- Expression variables in query expressions
- Irrefutable patterns and reachability
- Do-while loop scope
It seems desirable to allow expression variables in query clauses to be available in subsequent clauses:
from s in strings
where int.TryParse(s, out int i)
select i;
The idea is that the i
introduced in the where
clause becomes a sort of extra range variable for the query, and can be used in the select
clause. It would even be definitely assigned there, because the compiler is smart enough to figure out that variables that are "definitely assigned when true" in a where clause expression would always be definitely assigned in subsequent clauses.
This is intriguing, but when you dig in it does raise a number of questions.

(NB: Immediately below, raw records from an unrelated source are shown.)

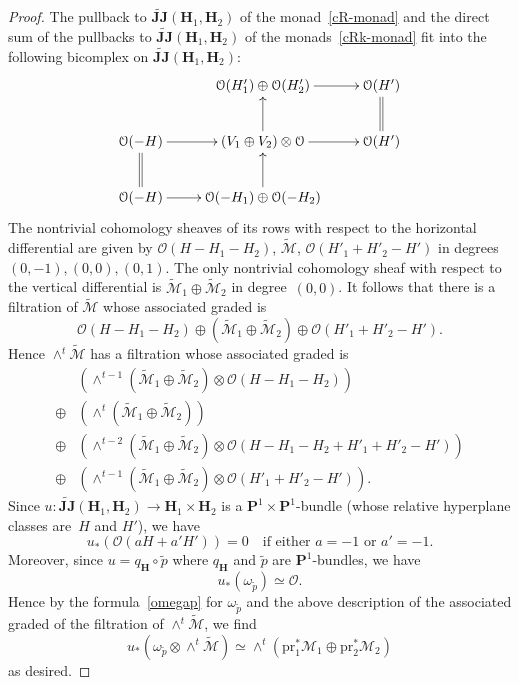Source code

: \documentclass[11pt, reqno]{amsart}
\numberwithin{equation}{section}
\theoremstyle{plain}
\theoremstyle{definition}
\newcommand{\wtilde}{\widetilde}
\newcommand{\tJJ}{{\widetilde{\bJ\bJ}}}
\newcommand{\tp}{{\tilde{p}}}
\newcommand{\tM}{{\wtilde{\cM}}}
\newcommand{\omegatp}{\omega_{\tp}}
\newcommand{\pr}{\mathrm{pr}}
\newcommand{\cO}{\mathcal{O}}
\newcommand{\cM}{\mathcal{M}}
\newcommand{\bH}{\mathbf{H}}
\newcommand{\bJ}{\mathbf{J}}
\newcommand{\bP}{\mathbf{P}}
\begin{document}
\begin{proof}
The pullback to $\tJJ(\bH_1, \bH_2)$ of the monad~\eqref{cR-monad} and 
the direct sum of the pullbacks to $\tJJ(\bH_1, \bH_2)$ 
of the monads~\eqref{cRk-monad} fit 
into the following bicomplex on $\tJJ(\bH_1, \bH_2)$: 
\begin{equation*}
\xymatrix{
& \cO(H'_1) \oplus \cO(H'_2) \ar[r] &
\cO(H')
\\
\cO(-H) \ar[r] &
(V_1 \oplus V_2) \otimes \cO \ar[r] \ar[u] &
\cO(H') \ar@{=}[u] 
\\
\cO(-H) \ar[r] \ar@{=}[u] &
\cO(-H_1) \oplus \cO(-H_2) \ar[u] 
}
\end{equation*}
The nontrivial cohomology sheaves of its rows with respect to the horizontal differential 
are given by \mbox{$\cO(H-H_1-H_2)$}, $\tM$, $\cO(H'_1+H'_2-H')$ in degrees $(0,-1), (0,0), (0,1)$. 
The only nontrivial cohomology sheaf with respect to the vertical differential 
is $\tM_1 \oplus \tM_2$ in degree~$(0,0)$. 
It follows that there is a filtration of $\tM$ whose associated graded is 
\begin{equation*}
\cO(H-H_1-H_2) \oplus (\tM_1 \oplus \tM_2) \oplus \cO(H'_1+H'_2-H'). 
\end{equation*}
Hence $\wedge^t \tM$ has a filtration whose associated graded is 
\begin{align*}
& \left( \wedge^{t-1}(\tM_1 \oplus \tM_2) \otimes \cO(H-H_1-H_2) \right) \\  
\oplus & \left( \wedge^t(\tM_1 \oplus \tM_2)  \right) \\ 
\oplus & \left( \wedge^{t-2}(\tM_1 \oplus \tM_2) \otimes \cO(H-H_1-H_2+H'_1+H'_2-H') \right) \\ 
\oplus & \left( \wedge^{t-1}(\tM_1 \oplus \tM_2) \otimes \cO(H'_1+H'_2-H') \right). 
\end{align*} 
Since $u \colon \tJJ(\bH_1, \bH_2) \to \bH_1 \times \bH_2$ is a $\bP^1 \times \bP^1$-bundle 
(whose relative hyperplane classes are~$H$ and $H'$), we have
\begin{equation*}
u_*(\cO(aH + a'H')) = 0 \quad \text{if either $a = -1$ or $a' = -1$.} 
\end{equation*}
Moreover, since $u = q_{\bH} \circ \tp$ where $q_{\bH}$ and $\tp$ are 
$\bP^1$-bundles, we have 
\begin{equation*}
u_*(\omegatp)  \simeq \cO. 
\end{equation*}
Hence by the formula~\eqref{omegap} for $\omegatp$ and the above description of the 
associated graded of the filtration of $\wedge^t \tM$, we find 
\begin{equation*}
u_*(\omegatp \otimes \wedge^t \tM) \simeq \wedge^t(\pr_1^*\cM_1 \oplus \pr_2^*\cM_2)  
\end{equation*}
as desired. 
\end{proof} 
\end{document}
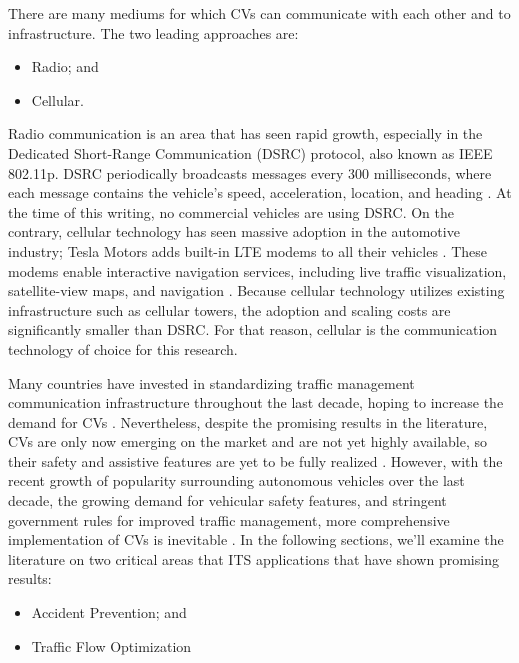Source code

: There are many mediums for which CVs can communicate with each other and to infrastructure. The two leading approaches are:
\begin{itemize}
	\item Radio; and

	\item Cellular.
\end{itemize}

Radio communication is an area that has seen rapid growth, especially in the Dedicated Short-Range Communication (\acrshort{DSRC}) protocol, also known as IEEE 802.11p. \acrshort{DSRC} periodically broadcasts messages every 300 milliseconds, where each message contains the vehicle's speed, acceleration, location, and heading \cite{Hafeez2013, Khare2020}. At the time of this writing, no commercial vehicles are using \acrshort{DSRC}. On the contrary, cellular technology has seen massive adoption in the automotive industry; Tesla Motors adds built-in LTE modems to all their vehicles \cite{Orange-Telsa2014, TelsaConnectivity2021}. These modems enable interactive navigation services, including live traffic visualization, satellite-view maps, and navigation \cite{Orange-Telsa2014, TelsaConnectivity2021}. Because cellular technology utilizes existing infrastructure such as cellular towers, the adoption and scaling costs are significantly smaller than \acrshort{DSRC}. For that reason, cellular is the communication technology of choice for this research.

Many countries have invested in standardizing traffic management communication infrastructure throughout the last decade, hoping to increase the demand for CVs \cite{Huang2009}. Nevertheless, despite the promising results in the literature, CVs are only now emerging on the market and are not yet highly available, so their safety and assistive features are yet to be fully realized \cite{Bahaaldin2017, Ahmed2017}. However, with the recent growth of popularity surrounding autonomous vehicles over the last decade, the growing demand for vehicular safety features, and stringent government rules for improved traffic management, more comprehensive implementation of CVs is inevitable \cite{Sukru2020, Global-V2X-Market2020, Lyu2020}. In the following sections, we'll examine the literature on two critical areas that \acrshort{ITS} applications that have shown promising results:
\begin{itemize}
	\item Accident Prevention; and

	\item Traffic Flow Optimization
\end{itemize}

How would a query like that be translated into calls of existing query methods? In the example above we would need to split the where
clause into a call to Select
to compute both the boolean result and the expression variable i
, then a call to Where
to filter out those where the boolean result was false. For instance:
strings
.Select(s => new { s, __w = int.TryParse(s, out int i) ? new { __c = true, i } : new { __c = false, i = default } })
.Where(__p => __p.__w.__c);
.Select(__p => __p.__c.i);
That first Select
call is pretty unappetizing. We can do better, though, by using a trick: since we know that the failure case is about to be weeded out by the Where
clause, why bother constructing an object for it? We can just null out the whole anonymous object to signify failure:
strings
.Select(s => int.TryParse(s, out int i) ? new { s, i } : null)
.Where(__p => __p != null)
.Select(__p => __p.i);
Much better!
We haven't really talked through how this would work for other kinds of query clauses. We'd have to go through them one by one and establish what the meaning is of expression variables in each expression in each kind of query clause. Can they all be propagated, and is it meaningful and reasonable to achieve?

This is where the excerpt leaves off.